Combined effects of low temperature, hyperosmolarity and seawater-conditioned pathogens on open fracture healing in a rat model simulating circumpolar environments.

Objective: To investigate the factors influencing the healing of open fractures in circumpolar latitude region seawater immersion conditions.

Materials and methods: A femoral fracture model was established in ninety 6-to-8-week-old male Sprague-Dawley rats, randomly assigned to five groups (n = 18 per group): (1) fracture only, (2) fracture with circumpolar seawater immersion, (3) fracture with low-temperature isotonic solution immersion, (4) fracture with aseptic circumpolar seawater immersion, and (5) fracture with low-temperature aseptic circumpolar seawater immersion. Fractures were confirmed postoperatively by radiographs on days 7, 21, and 42. Micro-CT and H&E staining were performed on day 42 to assess bone healing. Bacterial cultures from internal fixation devices were analyzed on day 3. Blood samples were collected on days 3, 7, and 14 to assess leukocyte and neutrophil counts, and serum ALP and VEGF levels were measured on days 7, 14, and 21. Pathogenic microorganisms in the seawater were identified by metagenomic analysis. Fracture healing and callus formation rates were compared using the Log-rank test.

Results: X-ray, micro-CT, and histological analyses revealed significantly impaired fracture healing in the group exposed to circumpolar seawater immersion compared to the fracture-only group (P < 0.05). Bacterial colony counts on internal fixation devices were highest in the circumpolar seawater group (P < 0.05). Leukocyte and neutrophil levels were significantly elevated in this group on days 3 and 7 (P < 0.05), with no significant differences observed on day 14 (P > 0.05). Serum ALP and VEGF levels were significantly reduced on days 7, 14, and 21 (P < 0.05), although ALP levels on day 21 showed no significant difference (P > 0.05). Log-rank analysis indicated that the bone union and callus maturation rates were significantly lower in the circumpolar seawater group compared to the other four groups. Metagenomic analysis identified Flavobacterium, Rhodobacter, and Bacteroides as the dominant pathogens in circumpolar seawater.

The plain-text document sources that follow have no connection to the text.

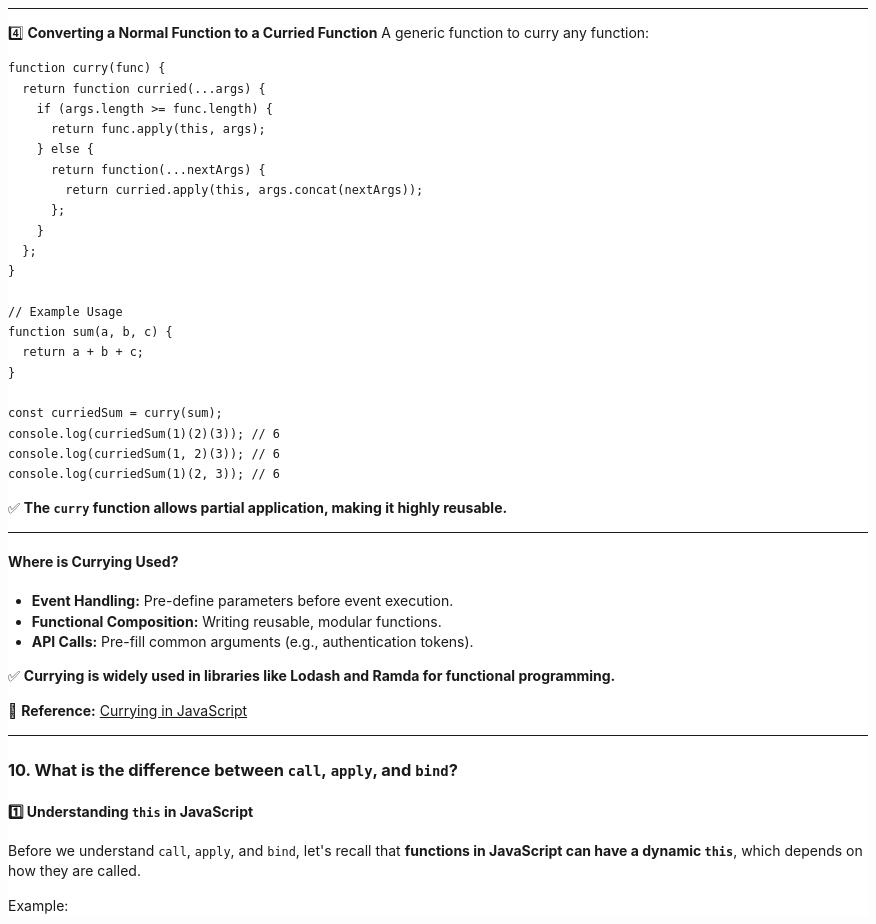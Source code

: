 * * * * *

4️⃣ **Converting a Normal Function to a Curried Function** A generic function to curry any function:

```
function curry(func) {
  return function curried(...args) {
    if (args.length >= func.length) {
      return func.apply(this, args);
    } else {
      return function(...nextArgs) {
        return curried.apply(this, args.concat(nextArgs));
      };
    }
  };
}

// Example Usage
function sum(a, b, c) {
  return a + b + c;
}

const curriedSum = curry(sum);
console.log(curriedSum(1)(2)(3)); // 6
console.log(curriedSum(1, 2)(3)); // 6
console.log(curriedSum(1)(2, 3)); // 6

```

✅ **The `curry` function allows partial application, making it highly reusable.**

* * * * *

#### **Where is Currying Used?**

-   **Event Handling:** Pre-define parameters before event execution.
-   **Functional Composition:** Writing reusable, modular functions.
-   **API Calls:** Pre-fill common arguments (e.g., authentication tokens).

✅ **Currying is widely used in libraries like Lodash and Ramda for functional programming.**

📌 **Reference:** [Currying in JavaScript](https://javascript.info/currying-partials)

* * * * *

### **10\. What is the difference between `call`, `apply`, and `bind`?**

#### **1️⃣ Understanding `this` in JavaScript**

Before we understand `call`, `apply`, and `bind`, let's recall that **functions in JavaScript can have a dynamic `this`**, which depends on how they are called.

Example:
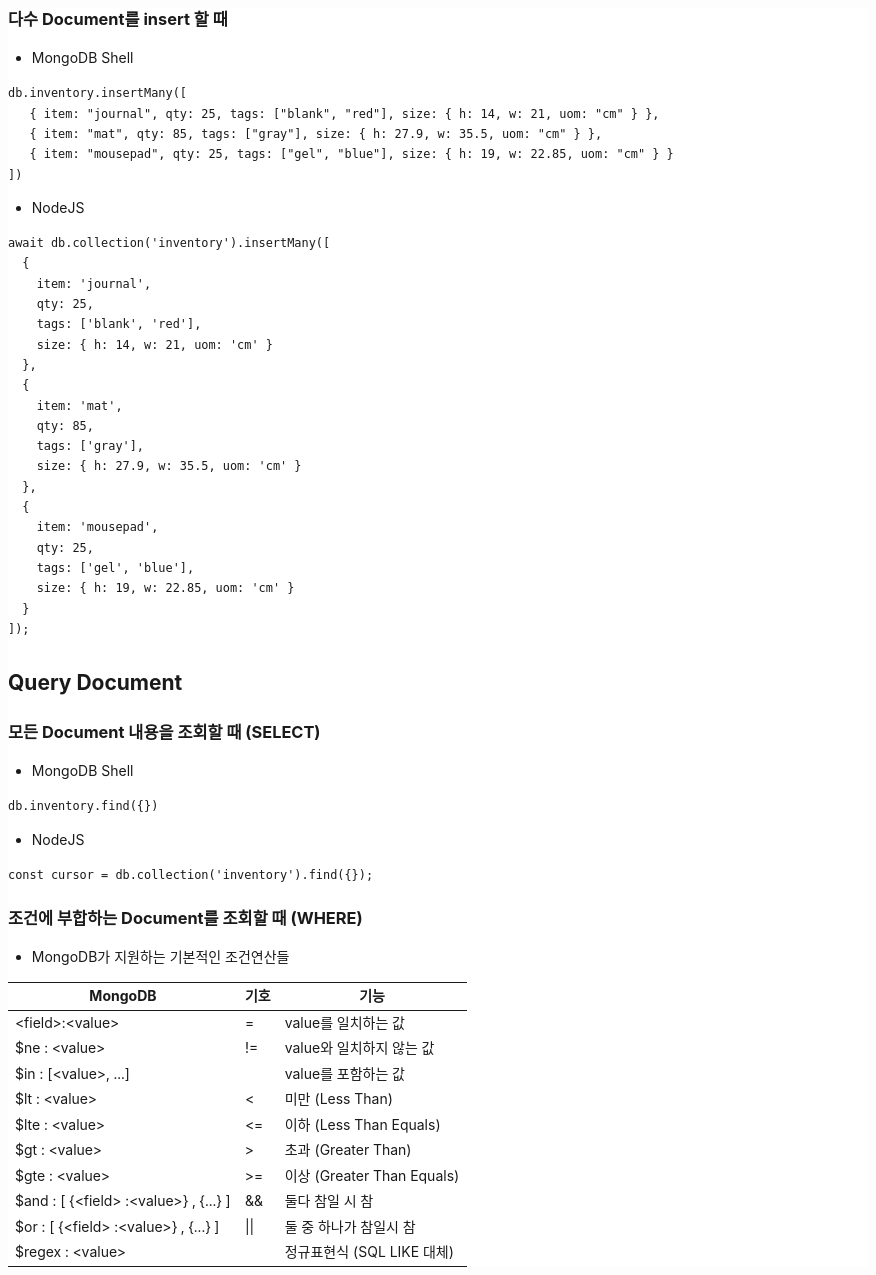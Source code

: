 ### 다수 Document를 insert 할 때 

- MongoDB Shell
<pre><code>db.inventory.insertMany([
   { item: "journal", qty: 25, tags: ["blank", "red"], size: { h: 14, w: 21, uom: "cm" } },
   { item: "mat", qty: 85, tags: ["gray"], size: { h: 27.9, w: 35.5, uom: "cm" } },
   { item: "mousepad", qty: 25, tags: ["gel", "blue"], size: { h: 19, w: 22.85, uom: "cm" } }
])</code></pre>

- NodeJS
<pre><code>await db.collection('inventory').insertMany([
  {
    item: 'journal',
    qty: 25,
    tags: ['blank', 'red'],
    size: { h: 14, w: 21, uom: 'cm' }
  },
  {
    item: 'mat',
    qty: 85,
    tags: ['gray'],
    size: { h: 27.9, w: 35.5, uom: 'cm' }
  },
  {
    item: 'mousepad',
    qty: 25,
    tags: ['gel', 'blue'],
    size: { h: 19, w: 22.85, uom: 'cm' }
  }
]);</code></pre>

## Query Document

### 모든 Document 내용을 조회할 때 (SELECT)

- MongoDB Shell
<pre><code>db.inventory.find({})</code></pre>

- NodeJS
<pre><code>const cursor = db.collection('inventory').find({});</code></pre>

### 조건에 부합하는 Document를 조회할 때 (WHERE)

- MongoDB가 지원하는 기본적인 조건연산들

| MongoDB             | 기호 | 기능                        |
|---------------------|------|----------------------------|
| \<field\>:\<value\> | =    | value를 일치하는 값         |                   
| $ne : \<value\>     | !=   | value와 일치하지 않는 값    |
| $in : [\<value\>, ...] |    | value를 포함하는 값        | 
| $lt : \<value\>     | \<   | 미만 (Less Than)           |
| $lte : \<value\>    | \<=  | 이하 (Less Than Equals)    |
| $gt : \<value\>     | \>   | 초과 (Greater Than)        |
| $gte : \<value\>    | >=   | 이상 (Greater Than Equals) |
| $and : [ {\<field\> :\<value\>} , {...} ] | && | 둘다 참일 시 참 |
| $or : [ {\<field\> :\<value\>} , {...} ] | \|\| | 둘 중 하나가 참일시 참 |
| $regex : \<value\>    |      | 정규표현식 (SQL LIKE 대체)  |
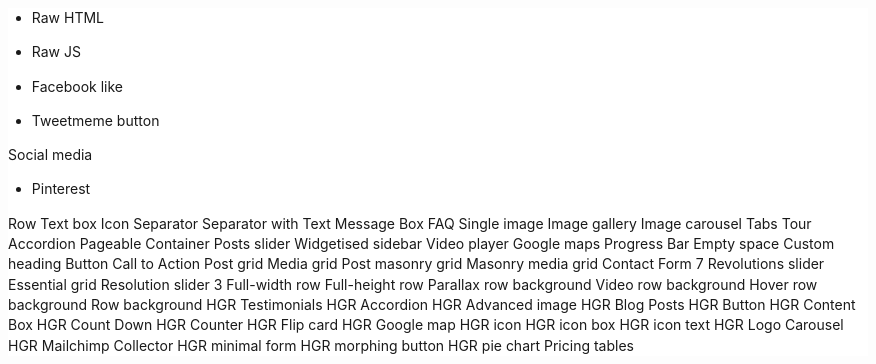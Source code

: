 * Raw HTML
* Raw JS

* Facebook like
* Tweetmeme button

Social media
* Pinterest

Row
Text box
Icon
Separator
Separator with Text
Message Box
FAQ
Single image
Image gallery
Image carousel
Tabs
Tour
Accordion
Pageable Container
Posts slider
Widgetised sidebar
Video player
Google maps
Progress Bar
Empty space
Custom heading
Button
Call to Action
Post grid
Media grid
Post masonry grid
Masonry media grid
Contact Form 7
Revolutions slider
Essential grid
Resolution slider 3
Full-width row
Full-height row
Parallax row background
Video row background
Hover row background
Row background
HGR Testimonials
HGR Accordion
HGR Advanced image
HGR Blog Posts
HGR Button
HGR Content Box
HGR Count Down
HGR Counter
HGR Flip card
HGR Google map
HGR icon
HGR icon box
HGR icon text
HGR Logo Carousel
HGR Mailchimp Collector
HGR minimal form
HGR morphing button
HGR pie chart
Pricing tables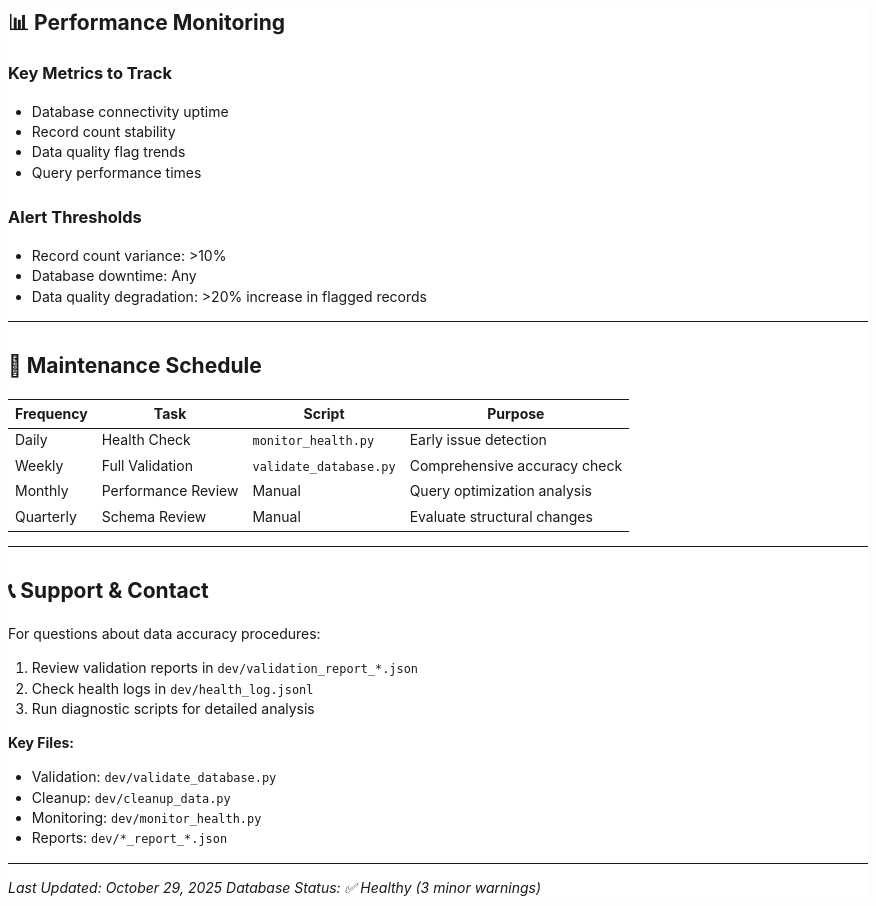 
## 📊 Performance Monitoring

### **Key Metrics to Track**
- Database connectivity uptime
- Record count stability
- Data quality flag trends  
- Query performance times

### **Alert Thresholds**
- Record count variance: >10%
- Database downtime: Any
- Data quality degradation: >20% increase in flagged records

---

## 🔄 Maintenance Schedule

| Frequency | Task | Script | Purpose |
|-----------|------|--------|---------|
| Daily | Health Check | `monitor_health.py` | Early issue detection |
| Weekly | Full Validation | `validate_database.py` | Comprehensive accuracy check |
| Monthly | Performance Review | Manual | Query optimization analysis |
| Quarterly | Schema Review | Manual | Evaluate structural changes |

---

## 📞 Support & Contact

For questions about data accuracy procedures:
1. Review validation reports in `dev/validation_report_*.json`
2. Check health logs in `dev/health_log.jsonl`
3. Run diagnostic scripts for detailed analysis

**Key Files:**
- Validation: `dev/validate_database.py`
- Cleanup: `dev/cleanup_data.py`  
- Monitoring: `dev/monitor_health.py`
- Reports: `dev/*_report_*.json`

---

*Last Updated: October 29, 2025*
*Database Status: ✅ Healthy (3 minor warnings)*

Conclusions: This study demonstrates that hyperosmolarity, low temperature, and exposure to opportunistic pathogens under circumpolar seawater conditions collectively delay open fracture healing. Among these factors, opportunistic pathogens exert the most significant impact, highlighting microbial contamination as the primary barrier to bone regeneration in such environments and providing direction for future therapeutic strategies.

Clinical trial number: not applicable.